Il ragazzino è come tutti gli altri, dicono in paese. Poi però ti
spiegano che se lo piazzi lì, in una stanza oscurata, e lasci che lui si
concentri circondato dalle persone giuste, ecco che all’improvviso
inizia a dire delle cose che non si sono mai sentite. Come se parlasse
qualcun altro al posto suo, e lui prestasse soltanto la sua voce. Storie
vecchie, per la maggior parte delle volte, cose antiche, roba che
nessuno conosce o si ricorda, e che sicuramente neppure lui può
conoscere, ma che invece quel ragazzo sembra proprio di sapere,
dicendole con chiarezza anche se con frasi contorte, spiegandosi però
come se le sue parole uscissero da un’altra fonte, arrivassero da
un’altra persona; lui rivela tutto come se non fosse lui a parlare, e
questo succede proprio nello stesso momento in cui invece se ne rimane
lì, tranquillo, a raccontare in mezzo agli altri verità stranissime,
addirittura con una evidente indifferenza verso ciò che spiega e anche
verso tutto il resto.
Lo incontri per strada e naturalmente ti volti ad osservarlo: è
soltanto un ragazzino, pensi, eppure sembra che abbia una luce strana
che lo illumina, un’espressione sul viso che non hai mai visto, qualcosa
che te lo fa sentire subito distante, differente da tutti gli altri.

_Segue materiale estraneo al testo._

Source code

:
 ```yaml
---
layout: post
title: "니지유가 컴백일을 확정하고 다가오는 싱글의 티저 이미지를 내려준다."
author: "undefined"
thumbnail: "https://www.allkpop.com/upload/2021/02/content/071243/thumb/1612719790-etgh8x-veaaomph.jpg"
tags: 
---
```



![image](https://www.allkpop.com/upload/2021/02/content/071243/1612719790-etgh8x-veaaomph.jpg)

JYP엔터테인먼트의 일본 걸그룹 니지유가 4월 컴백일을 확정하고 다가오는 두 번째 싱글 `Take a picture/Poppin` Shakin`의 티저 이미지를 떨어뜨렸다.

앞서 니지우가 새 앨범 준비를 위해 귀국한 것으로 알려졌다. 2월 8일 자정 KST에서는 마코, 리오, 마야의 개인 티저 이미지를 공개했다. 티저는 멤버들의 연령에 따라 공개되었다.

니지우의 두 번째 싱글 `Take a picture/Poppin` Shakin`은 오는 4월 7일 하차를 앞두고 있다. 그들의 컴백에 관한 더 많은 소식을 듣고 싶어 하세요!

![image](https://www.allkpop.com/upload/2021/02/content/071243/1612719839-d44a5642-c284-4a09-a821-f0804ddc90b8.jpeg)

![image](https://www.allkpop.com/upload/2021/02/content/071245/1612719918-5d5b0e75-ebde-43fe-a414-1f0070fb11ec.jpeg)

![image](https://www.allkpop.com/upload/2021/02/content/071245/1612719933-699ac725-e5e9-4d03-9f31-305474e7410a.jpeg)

Ci
pensi ed avresti voglia di schiacciarlo, di eliminare la sua presenza
da qui, di toglierlo di torno, e che non abbia più a posare il suo
sguardo di indifferenza su di noi. Lo vedi e sai perfettamente che non è
uno come tutti, anche se non sai dire da che cosa dipende questo tuo
giudizio, perché non c’è niente che non vada, almeno in apparenza, solo
che non è uno di noi, e questo lo capisci subito.

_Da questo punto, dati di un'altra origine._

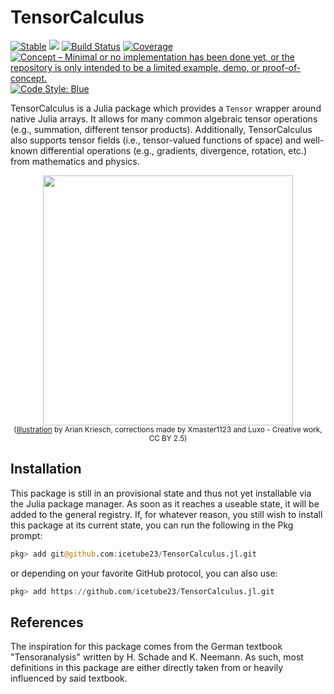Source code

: # TensorCalculus

[![Stable](https://img.shields.io/badge/docs-stable-blue.svg)](https://icetube23.github.io/TensorCalculus.jl/stable)
[![](https://img.shields.io/badge/docs-dev-blue.svg)](https://icetube23.github.io/TensorCalculus.jl/dev)
[![Build Status](https://github.com/icetube23/TensorCalculus.jl/actions/workflows/CI.yml/badge.svg?branch=main)](https://github.com/icetube23/TensorCalculus.jl/actions/workflows/CI.yml?query=branch%3Amain)
[![Coverage](https://codecov.io/gh/icetube23/TensorCalculus.jl/branch/main/graph/badge.svg)](https://codecov.io/gh/icetube23/TensorCalculus.jl)
[![Concept – Minimal or no implementation has been done yet, or the repository is only intended to be a limited example, demo, or proof-of-concept.](https://www.repostatus.org/badges/latest/concept.svg)](https://www.repostatus.org/#concept)
[![Code Style: Blue](https://img.shields.io/badge/code%20style-blue-4495d1.svg)](https://github.com/invenia/BlueStyle)

TensorCalculus is a Julia package which provides a `Tensor` wrapper around native Julia arrays. It allows for many common algebraic tensor operations (e.g., summation, different tensor products). Additionally, TensorCalculus also supports tensor fields (i.e., tensor-valued functions of space) and well-known differential operations (e.g., gradients, divergence, rotation, etc.) from mathematics and physics.
<p align="center">
<img width="400px" src="https://user-images.githubusercontent.com/34234056/150592559-52d797ce-dd6e-4f2c-8b57-ea273e3285b5.svg"/><br>
  <sub>(<a href="https://commons.wikimedia.org/w/index.php?curid=651286">Illustration</a> by Arian Kriesch, corrections made by Xmaster1123 and Luxo - Creative work, CC BY 2.5)</sub>
</p>

## Installation

This package is still in an provisional state and thus not yet installable via the Julia package manager. As soon as it reaches a useable state, it will be added to the general registry. If, for whatever reason, you still wish to install this package at its current state, you can run the following in the Pkg prompt:
```julia
pkg> add git@github.com:icetube23/TensorCalculus.jl.git
```
or depending on your favorite GitHub protocol, you can also use:
```julia
pkg> add https://github.com/icetube23/TensorCalculus.jl.git
```

## References

The inspiration for this package comes from the German textbook "Tensoranalysis" written by H. Schade and K. Neemann. As such, most definitions in this package are either directly taken from or heavily influenced by said textbook.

Però c’è anche un’altra cosa, in paese lo sanno quasi tutti: tu stai
lì, certe volte, magari a bere un bicchierino al banco nello stesso
locale dove per combinazione si trova anche lui; o all’ufficio postale,
per esempio, in coda come gli altri, o in un negozio a comprare qualche
cosa; lo vedi lì, fermo, e all’improvviso ti senti caldo addosso, un
caldo da scoppiare, oppure provi un grande freddo, con dei brividi quasi
innaturali. Ti sembra tutto assurdo, cerchi di scrollarti di dosso
quelle sensazioni, ma non c’è niente di strano quando c’è di mezzo
quell’assurdo ragazzino. E’ lui, semplicemente con la sua presenza, che
sta alterando tutte le tue percezioni, e tu non puoi proprio fare
niente, se non startene lì a subire quella sua influenza negativa.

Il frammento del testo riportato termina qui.